2. The preparation method according to claim 1, characterized in that, The hydrophilic particles are hydrophilic metal oxides; and / or The polar group is at least one of hydroxyl and carboxyl groups.

3. The preparation method according to claim 2, characterized in that, The hydrophilic particles are hydrophilic zinc oxide.

4. The preparation method according to claim 1, characterized in that, The thickness of the hydrophilic polytetrafluoroethylene film is 5~15μm; The tensile strength of the hydrophilic polytetrafluoroethylene film is 8~14 MPa; The contact angle of the hydrophilic polytetrafluoroethylene film is 45~55°; and / or The porosity of the hydrophilic polytetrafluoroethylene film is 80-95%.

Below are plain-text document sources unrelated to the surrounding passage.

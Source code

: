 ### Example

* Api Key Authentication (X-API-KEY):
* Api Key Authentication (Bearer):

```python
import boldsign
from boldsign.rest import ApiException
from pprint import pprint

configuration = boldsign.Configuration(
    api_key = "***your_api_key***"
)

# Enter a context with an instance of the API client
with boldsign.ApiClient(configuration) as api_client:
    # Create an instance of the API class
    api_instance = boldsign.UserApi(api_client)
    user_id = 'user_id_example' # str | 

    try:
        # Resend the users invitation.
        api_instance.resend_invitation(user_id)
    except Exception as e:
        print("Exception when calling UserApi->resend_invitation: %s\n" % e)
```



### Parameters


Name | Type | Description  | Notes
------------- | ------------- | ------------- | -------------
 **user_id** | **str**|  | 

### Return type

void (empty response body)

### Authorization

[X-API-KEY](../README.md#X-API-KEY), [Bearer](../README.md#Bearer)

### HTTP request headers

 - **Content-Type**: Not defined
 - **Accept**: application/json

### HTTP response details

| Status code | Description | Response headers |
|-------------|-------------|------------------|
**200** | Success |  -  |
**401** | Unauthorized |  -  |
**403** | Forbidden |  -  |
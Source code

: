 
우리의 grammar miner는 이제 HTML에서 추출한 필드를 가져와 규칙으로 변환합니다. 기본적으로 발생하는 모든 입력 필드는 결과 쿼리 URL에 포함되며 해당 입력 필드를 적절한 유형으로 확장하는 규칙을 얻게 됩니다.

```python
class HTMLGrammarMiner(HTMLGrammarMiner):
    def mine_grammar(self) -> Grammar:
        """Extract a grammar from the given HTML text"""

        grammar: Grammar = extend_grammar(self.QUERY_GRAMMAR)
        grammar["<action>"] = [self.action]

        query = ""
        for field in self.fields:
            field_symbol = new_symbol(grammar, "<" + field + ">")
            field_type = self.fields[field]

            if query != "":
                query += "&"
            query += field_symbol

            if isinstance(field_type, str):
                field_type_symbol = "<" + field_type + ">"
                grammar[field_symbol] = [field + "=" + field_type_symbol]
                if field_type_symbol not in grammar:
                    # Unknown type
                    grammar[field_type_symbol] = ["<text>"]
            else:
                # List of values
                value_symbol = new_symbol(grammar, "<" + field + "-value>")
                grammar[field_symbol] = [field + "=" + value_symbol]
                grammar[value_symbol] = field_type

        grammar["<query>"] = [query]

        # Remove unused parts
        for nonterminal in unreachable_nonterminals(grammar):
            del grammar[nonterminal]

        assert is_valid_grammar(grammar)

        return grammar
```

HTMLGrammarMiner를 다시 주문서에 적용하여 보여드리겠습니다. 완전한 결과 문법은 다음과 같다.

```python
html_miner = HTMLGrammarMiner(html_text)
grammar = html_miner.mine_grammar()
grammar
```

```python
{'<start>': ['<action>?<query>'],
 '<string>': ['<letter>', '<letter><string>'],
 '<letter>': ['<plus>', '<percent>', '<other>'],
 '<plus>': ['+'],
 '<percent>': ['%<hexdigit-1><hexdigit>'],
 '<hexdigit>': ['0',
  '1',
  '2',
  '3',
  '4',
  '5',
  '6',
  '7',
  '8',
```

5. The preparation method according to claim 1, characterized in that, The extrusion aid is any one or a combination of naphtha, gasoline, aviation kerosene, and petroleum ether.

6. The preparation method according to claim 1, characterized in that, The extrusion compression ratio of the push is 10~100; The thickness of the calendering is 100~200μm; and / or The degreasing temperature is 120~340℃.

7. The preparation method according to claim 1, characterized in that, The longitudinal stretching temperature is 160~350℃; and / or The longitudinal stretching ratio is 3 to 20 times.

8. The preparation method according to claim 1, characterized in that, The hydrophilic treatment time is 10~300s.

9. The preparation method according to claim 1, characterized in that, The stretching temperature for the transverse stretching is 150~350℃; The stretching ratio of the lateral stretching is 3 to 15 times; The high-temperature sintering temperature is 327~410℃; and / or The cooling rate of the cooling process is 2~60℃ / min.

10. The application of a hydrophilic polytetrafluoroethylene film prepared by any one of claims 1-9 in the fields of batteries and filtration.